I pulled strace on the process during a hang and watched the syscalls. The bot wasn’t busy. It was sitting in a connect() that never came back. It wasn’t waiting on the API — it was waiting on a socket that was never going to open.
That reframed everything. This wasn’t a slow server. This was a connection attempt going into the void.
bot ──► undici (happy-eyeballs)
│
├─► resolve host
│ ├─ AAAA (IPv6) ─► :: ► connect() ──► ✗ black hole (no route)
│ └─ A (IPv4) ─► . ► connect() ──► ✓ would work fine
│
▼
races both... but stalls on the v6 attempt
The host had IPv6 addresses configured on its primary NIC. It just had no working IPv6 route to the outside world. Addresses present, connectivity dead. The packets went out and nothing ever came back.
The “aha”
The bot used undici as its HTTP client.

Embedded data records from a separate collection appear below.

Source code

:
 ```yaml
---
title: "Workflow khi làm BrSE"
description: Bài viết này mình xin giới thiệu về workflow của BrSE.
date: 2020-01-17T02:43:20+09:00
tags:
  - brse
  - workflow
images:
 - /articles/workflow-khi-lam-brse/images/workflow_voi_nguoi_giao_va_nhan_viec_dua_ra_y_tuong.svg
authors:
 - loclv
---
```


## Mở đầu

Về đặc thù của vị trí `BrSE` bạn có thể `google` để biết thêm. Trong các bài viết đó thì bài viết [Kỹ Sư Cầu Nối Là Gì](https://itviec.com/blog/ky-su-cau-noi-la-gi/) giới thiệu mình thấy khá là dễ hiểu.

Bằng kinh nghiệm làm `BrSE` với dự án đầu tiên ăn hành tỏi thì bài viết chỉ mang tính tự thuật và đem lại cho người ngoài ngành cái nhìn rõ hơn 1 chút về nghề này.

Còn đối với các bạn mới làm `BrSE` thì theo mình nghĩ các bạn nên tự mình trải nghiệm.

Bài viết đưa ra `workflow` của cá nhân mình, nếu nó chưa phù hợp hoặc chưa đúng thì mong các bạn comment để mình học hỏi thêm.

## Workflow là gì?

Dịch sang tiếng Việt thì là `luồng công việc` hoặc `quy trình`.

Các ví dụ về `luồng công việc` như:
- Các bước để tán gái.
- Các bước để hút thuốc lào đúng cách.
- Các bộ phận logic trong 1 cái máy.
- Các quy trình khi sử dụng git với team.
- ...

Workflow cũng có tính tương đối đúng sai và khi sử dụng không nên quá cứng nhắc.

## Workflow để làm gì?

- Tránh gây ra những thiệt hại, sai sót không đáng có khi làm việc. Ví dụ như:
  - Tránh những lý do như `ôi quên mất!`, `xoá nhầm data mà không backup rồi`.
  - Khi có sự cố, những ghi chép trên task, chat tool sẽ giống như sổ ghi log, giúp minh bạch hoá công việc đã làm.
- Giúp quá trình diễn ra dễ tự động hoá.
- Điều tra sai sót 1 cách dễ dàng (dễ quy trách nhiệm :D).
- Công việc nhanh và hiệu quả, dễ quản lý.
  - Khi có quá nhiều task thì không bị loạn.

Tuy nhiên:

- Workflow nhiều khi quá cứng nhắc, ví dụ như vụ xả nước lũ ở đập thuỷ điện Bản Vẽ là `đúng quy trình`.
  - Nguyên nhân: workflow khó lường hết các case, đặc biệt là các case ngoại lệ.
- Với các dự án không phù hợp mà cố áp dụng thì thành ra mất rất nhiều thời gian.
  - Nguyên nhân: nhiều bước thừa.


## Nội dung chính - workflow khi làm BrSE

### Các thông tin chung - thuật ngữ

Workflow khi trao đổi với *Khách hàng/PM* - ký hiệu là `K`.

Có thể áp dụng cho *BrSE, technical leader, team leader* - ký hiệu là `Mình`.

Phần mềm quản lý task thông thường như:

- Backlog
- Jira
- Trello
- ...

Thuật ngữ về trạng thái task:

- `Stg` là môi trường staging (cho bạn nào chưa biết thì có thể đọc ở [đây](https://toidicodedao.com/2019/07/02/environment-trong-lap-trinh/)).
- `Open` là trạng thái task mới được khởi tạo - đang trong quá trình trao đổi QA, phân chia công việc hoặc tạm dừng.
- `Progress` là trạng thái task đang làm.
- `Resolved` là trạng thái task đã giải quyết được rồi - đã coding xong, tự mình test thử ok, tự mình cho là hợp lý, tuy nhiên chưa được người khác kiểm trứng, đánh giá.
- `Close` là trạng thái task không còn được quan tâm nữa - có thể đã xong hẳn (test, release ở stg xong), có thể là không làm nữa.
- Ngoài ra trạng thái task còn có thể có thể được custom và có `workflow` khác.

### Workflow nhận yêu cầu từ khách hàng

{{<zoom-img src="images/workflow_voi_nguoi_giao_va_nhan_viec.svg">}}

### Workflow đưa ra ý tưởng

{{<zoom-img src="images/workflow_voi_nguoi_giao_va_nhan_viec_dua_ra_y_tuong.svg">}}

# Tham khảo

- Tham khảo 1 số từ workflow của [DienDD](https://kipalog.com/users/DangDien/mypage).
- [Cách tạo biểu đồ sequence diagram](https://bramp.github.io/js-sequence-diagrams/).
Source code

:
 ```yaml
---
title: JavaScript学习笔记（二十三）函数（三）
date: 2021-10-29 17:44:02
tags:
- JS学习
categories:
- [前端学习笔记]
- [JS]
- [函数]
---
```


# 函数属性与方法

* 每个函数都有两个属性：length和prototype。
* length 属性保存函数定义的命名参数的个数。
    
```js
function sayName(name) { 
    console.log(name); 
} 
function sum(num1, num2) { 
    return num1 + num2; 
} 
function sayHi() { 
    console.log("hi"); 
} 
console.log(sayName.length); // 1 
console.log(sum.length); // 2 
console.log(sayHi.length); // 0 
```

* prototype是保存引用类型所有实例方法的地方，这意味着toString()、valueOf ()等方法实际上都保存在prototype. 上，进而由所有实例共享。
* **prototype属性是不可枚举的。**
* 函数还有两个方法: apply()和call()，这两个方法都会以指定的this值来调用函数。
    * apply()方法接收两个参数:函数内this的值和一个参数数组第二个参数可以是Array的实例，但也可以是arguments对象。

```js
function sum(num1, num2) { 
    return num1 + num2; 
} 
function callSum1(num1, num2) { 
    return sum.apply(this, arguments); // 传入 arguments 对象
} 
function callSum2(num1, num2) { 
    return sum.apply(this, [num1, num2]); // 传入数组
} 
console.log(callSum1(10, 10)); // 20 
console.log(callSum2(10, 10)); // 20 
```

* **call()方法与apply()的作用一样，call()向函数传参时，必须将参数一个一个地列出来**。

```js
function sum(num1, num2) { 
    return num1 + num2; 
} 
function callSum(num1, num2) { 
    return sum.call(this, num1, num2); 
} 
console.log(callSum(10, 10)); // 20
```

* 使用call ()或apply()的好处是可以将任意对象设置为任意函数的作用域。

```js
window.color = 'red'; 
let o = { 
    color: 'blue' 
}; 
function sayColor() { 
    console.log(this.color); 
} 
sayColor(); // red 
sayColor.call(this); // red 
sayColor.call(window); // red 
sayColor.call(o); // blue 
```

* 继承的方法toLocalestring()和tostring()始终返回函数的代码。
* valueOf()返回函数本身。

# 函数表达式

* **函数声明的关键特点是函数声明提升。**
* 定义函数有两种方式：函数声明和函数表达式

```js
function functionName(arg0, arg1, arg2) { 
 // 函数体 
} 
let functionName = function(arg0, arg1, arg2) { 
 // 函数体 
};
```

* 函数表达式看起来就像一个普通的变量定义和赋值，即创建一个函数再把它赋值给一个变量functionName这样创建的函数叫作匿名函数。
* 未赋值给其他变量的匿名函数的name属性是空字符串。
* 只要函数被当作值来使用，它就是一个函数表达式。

Modern undici does Happy Eyeballs (RFC 8305) — it resolves both A and AAAA records and races IPv4 and IPv6 connection attempts, preferring the v6 path.
On a healthy host that’s great. On this host it was poison. undici would get an AAAA record, try the IPv6 path first, and that connect() would sail into a black hole. The race timer is supposed to fall back to IPv4 — but with a route that silently drops packets instead of cleanly rejecting them, the fallback timing slipped and the whole call stalled until the app-level timeout.
A quick curl proved it cold:
# hangs forever — there's an AAAA record and broken v6 routing
curl -v https://api.example.com/
# instant — forced down IPv4
curl -4 -v https://api.example.com/
-6 hung. -4 flew. That’s your smoking gun.
The fix
Two layers. First, kill IPv6 on the one NIC that had it broken — while leaving it alone on the VPN and VM interfaces that genuinely use it.
# disable IPv6 on the offending interface only (e.g. eth0), keep it elsewhere
sudo sysctl -w net.ipv6.conf.eth0.disable_ipv6=1
# make it stick across reboots
echo 'net.ipv6.conf.eth0.disable_ipv6 = 1' | sudo tee /etc/sysctl.d/99-disable-ipv6-eth0.conf
sudo sysctl --system
Second, belt and suspenders at the app layer — force the resolver IPv4-first so even a half-broken host can’t bite us again:
// top of the entrypoint, before any outbound calls
const dns = require('node:dns')
dns.setDefaultResultOrder('ipv4first')
curl -4 already proved the IPv4 path was healthy, so this was a safe, deterministic pin. Restarted the bot, hammered it with calls for ten minutes. Zero hangs. Every request back under 200ms.
Why it happened
“Broken but present” IPv6 is worse than no IPv6 at all. If the host had no AAAA-resolvable path, the client never tries v6 and you never notice. But give it IPv6 addresses with no real route, and every modern HTTP client cheerfully tries the dead path first — then waits on a connect() that silently drops instead of refusing.
No RST means no fast failure. No fast failure means a stall. And because Happy Eyeballs only sometimes loses the race badly, the stall is intermittent. That’s why it looked like a flaky upstream when it was a flaky local NIC the whole time.
Takeaways
- If something hangs only sometimes on outbound HTTP, suspect IPv6. Test it in one command:
curl -4vscurl -6. If-6hangs, you found it. - Addresses ≠ connectivity. A NIC can hold a perfectly valid IPv6 address and still have zero working route to the internet.
- Disable IPv6 per-interface, not globally. Kill it on the broken NIC; leave it on VPN/VM links that actually need it.
- Pin IPv4-first at the app layer too (
dns.setDefaultResultOrder('ipv4first')) — defense in depth for hosts you don’t fully control. - A
connect()that never returns is a routing problem, not a server problem.stracethe hang before you blame the API.